If you have a finite dimensional vector space V with scalar field k, then the space of n-forms is isomorphic to the space of alternating multilinear maps Vn --> k.

In particular, a 0-form is an element of k.

In the typical setting of differential geometry, when analyzing a single point, your scalar field is R and your vector space is the tangent space, so a 0-form would simply be a real number. But more exotic things are possible, and sometimes even fruitful.

HW Helper
PF Gold
P: 4,768

What's a 0-form and what's not?

In 'Calculus on manifolds', Spivak defines a k-form on R^n as a function w sending a point p of R^n to an alternating multilinear maps (R^n)^k-->R.

This makes sense only for k>0, so he treats the case k=0 separately by saying that by a 0-form we mean a function f.

I was 90% sure he meant a function f:R^n-->R but wanted to make sure.
Emeritus
PF Gold
P: 16,101
 Quote by quasar987 In 'Calculus on manifolds', Spivak defines a k-form on R^n as a function w sending a point p of R^n to an alternating multilinear maps (R^n)^k-->R. This makes sense only for k>0, so he treats the case k=0 separately by saying that by a 0-form we mean a function f. I was 90% sure he meant a function f:R^n-->R but wanted to make sure.
Well, it really does make sense for k=0: an A-valued function of 0 variables is the same thing as an element of A, and it's vacuously true that such a thing is alternating and 0-linear.
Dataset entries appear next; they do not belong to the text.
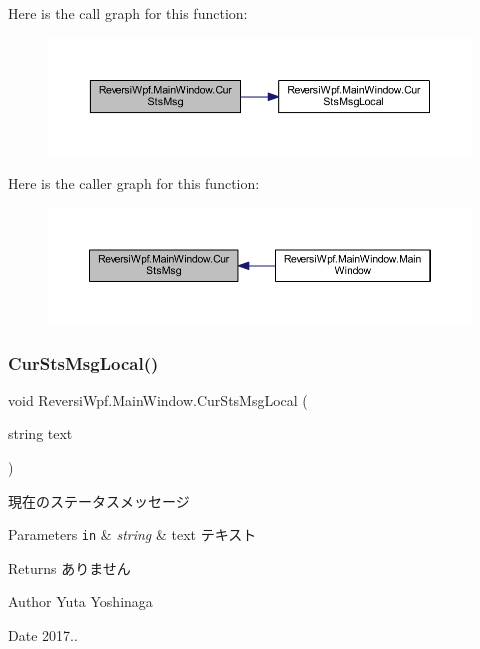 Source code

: Here is the call graph for this function\+:
\nopagebreak
\begin{figure}[H]
\begin{center}
\leavevmode
\includegraphics[width=350pt]{class_reversi_wpf_1_1_main_window_a90e6aa75849526159fe9348da2b66fb0_cgraph}
\end{center}
\end{figure}
Here is the caller graph for this function\+:
\nopagebreak
\begin{figure}[H]
\begin{center}
\leavevmode
\includegraphics[width=350pt]{class_reversi_wpf_1_1_main_window_a90e6aa75849526159fe9348da2b66fb0_icgraph}
\end{center}
\end{figure}
\mbox{\label{class_reversi_wpf_1_1_main_window_a73402ffecf2de584339327dce357bd60}} 
\subsubsection{\texorpdfstring{Cur\+Sts\+Msg\+Local()}{CurStsMsgLocal()}}
{\footnotesize\ttfamily void Reversi\+Wpf.\+Main\+Window.\+Cur\+Sts\+Msg\+Local (\begin{DoxyParamCaption}\item[{string}]{text }\end{DoxyParamCaption})}



現在のステータスメッセージ 


\begin{DoxyParams}[1]{Parameters}
\mbox{\tt in}  & {\em string} & text テキスト \\
\hline
\end{DoxyParams}
\begin{DoxyReturn}{Returns}
ありません 
\end{DoxyReturn}
\begin{DoxyAuthor}{Author}
Yuta Yoshinaga 
\end{DoxyAuthor}
\begin{DoxyDate}{Date}
2017.. 
\end{DoxyDate}



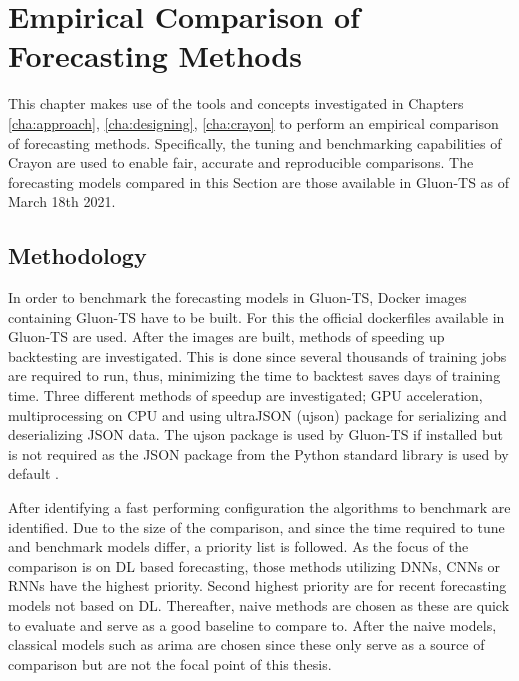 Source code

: \chapter{Empirical Comparison of Forecasting Methods\label{cha:chapter6}}

This chapter makes use of the tools and concepts investigated in Chapters \ref{cha:approach}, \ref{cha:designing}, \ref{cha:crayon} to perform an empirical comparison of forecasting methods. Specifically, the tuning and benchmarking capabilities of Crayon are used to enable fair, accurate and reproducible comparisons. The forecasting models compared in this Section are those available in Gluon-TS as of March 18th 2021.


\section{Methodology}
In order to benchmark the forecasting models in Gluon-TS, Docker images containing Gluon-TS have to be built. For this the official dockerfiles available in Gluon-TS are used.  After the images are built, methods of speeding up backtesting are investigated. This is done since several thousands of training jobs are required to run, thus, minimizing the time to backtest saves days of training time. Three different methods of speedup are investigated; GPU acceleration, multiprocessing on CPU and using ultraJSON (ujson) package for serializing and deserializing JSON data. The ujson package is used by Gluon-TS if installed but is not required as the JSON package from the Python standard library is used by default \cite{gluonts-github}.

After identifying a fast performing configuration the algorithms to benchmark are identified. Due to the size of the comparison, and since the time required to tune and benchmark models differ, a priority list is followed. As the focus of the comparison is on DL based forecasting, those methods utilizing DNNs, CNNs or RNNs have the highest priority. Second highest priority are for recent forecasting models not based on DL. Thereafter, naive methods are chosen as these are quick to evaluate and serve as a good baseline to compare to. After the naive models, classical models such as arima are chosen since these only serve as a source of comparison but are not the focal point of this thesis.

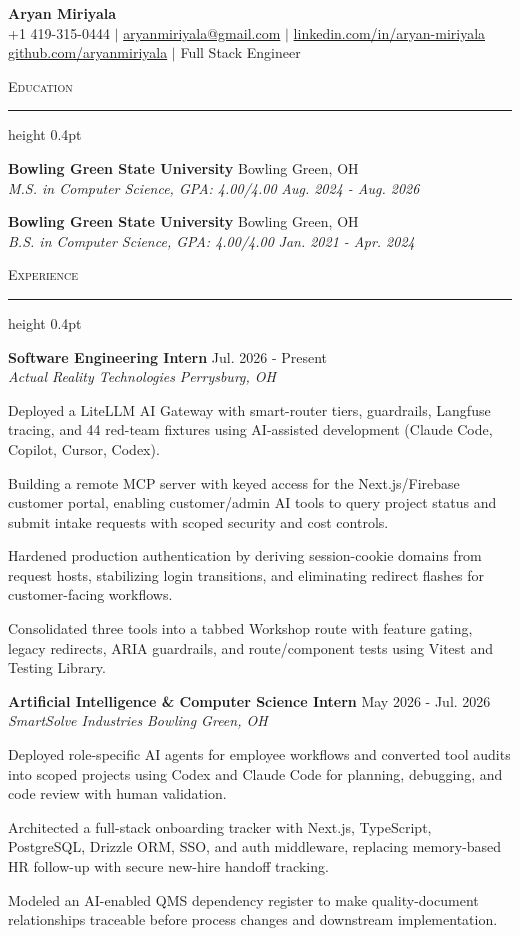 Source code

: \documentclass[letterpaper,11pt]{article}
\newcommand{\resumesection}[1]{%
  \par\vspace{2pt}%
  {\large\scshape #1}\par\vspace{2pt}%
  \hrule height 0.4pt\vspace{2pt}%
}
\newcommand{\resumeSubheading}[4]{
  \textbf{#1} \hfill #2\\
  \textit{#3} \hfill \textit{#4}
}
\begin{document}
\begin{center}
  {\LARGE \textbf{Aryan Miriyala}}\\[2pt]
  \small
  +1 419-315-0444 $|$ \href{mailto:aryanmiriyala@gmail.com}{aryanmiriyala@gmail.com} $|$ \href{https://www.linkedin.com/in/aryan-miriyala-7788a21b6/}{linkedin.com/in/aryan-miriyala}\\
  \href{https://github.com/aryanmiriyala}{github.com/aryanmiriyala} $|$ Full Stack Engineer
\end{center}\vspace{-6pt}

\resumesection{Education}
\resumeSubheading
{Bowling Green State University}{Bowling Green, OH}
{M.S. in Computer Science, GPA: 4.00/4.00}{Aug. 2024 - Aug. 2026}

\resumeSubheading
{Bowling Green State University}{Bowling Green, OH}
{B.S. in Computer Science, GPA: 4.00/4.00}{Jan. 2021 - Apr. 2024}

\resumesection{Experience}
\resumeSubheading
{Software Engineering Intern}{Jul. 2026 - Present}
{Actual Reality Technologies}{Perrysburg, OH}
\begin{tightitemize}
  \item Deployed a LiteLLM AI Gateway with smart-router tiers, guardrails, Langfuse tracing, and 44 red-team fixtures using AI-assisted development (Claude Code, Copilot, Cursor, Codex).
  \item Building a remote MCP server with keyed access for the Next.js/Firebase customer portal, enabling customer/admin AI tools to query project status and submit intake requests with scoped security and cost controls.
  \item Hardened production authentication by deriving session-cookie domains from request hosts, stabilizing login transitions, and eliminating redirect flashes for customer-facing workflows.
  \item Consolidated three tools into a tabbed Workshop route with feature gating, legacy redirects, ARIA guardrails, and route/component tests using Vitest and Testing Library.
\end{tightitemize}

\resumeSubheading
{Artificial Intelligence \& Computer Science Intern}{May 2026 - Jul. 2026}
{SmartSolve Industries}{Bowling Green, OH}
\begin{tightitemize}
  \item Deployed role-specific AI agents for employee workflows and converted tool audits into scoped projects using Codex and Claude Code for planning, debugging, and code review with human validation.
  \item Architected a full-stack onboarding tracker with Next.js, TypeScript, PostgreSQL, Drizzle ORM, SSO, and auth middleware, replacing memory-based HR follow-up with secure new-hire handoff tracking.
  \item Modeled an AI-enabled QMS dependency register to make quality-document relationships traceable before process changes and downstream implementation.
\end{tightitemize}
\end{document}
So a 0-form on the tangent bundle to R^n is, indeed, a map R^n --> R. This agrees with what I said pointwise -- if f is such a thing, then f(P) is a 0-form on the tangent space at P, which is the same thing as an element of R.
 Sci Advisor HW Helper PF Gold P: 4,768 Why are forms defined specifically as sending points to alternating tensors? What's wrong with good old arbitrary tensors? Or equivalently, what's so special about alternating ones?
 Emeritus Sci Advisor PF Gold P: 16,101 Integrating along an opposite orientation should give you the opposite answer -- thus the sign change. From an algebraic perspective, they are trying to capture first-order differential information -- thus you want dx dx = 0. An immediate consequence of this identity is that differentials must be alternating.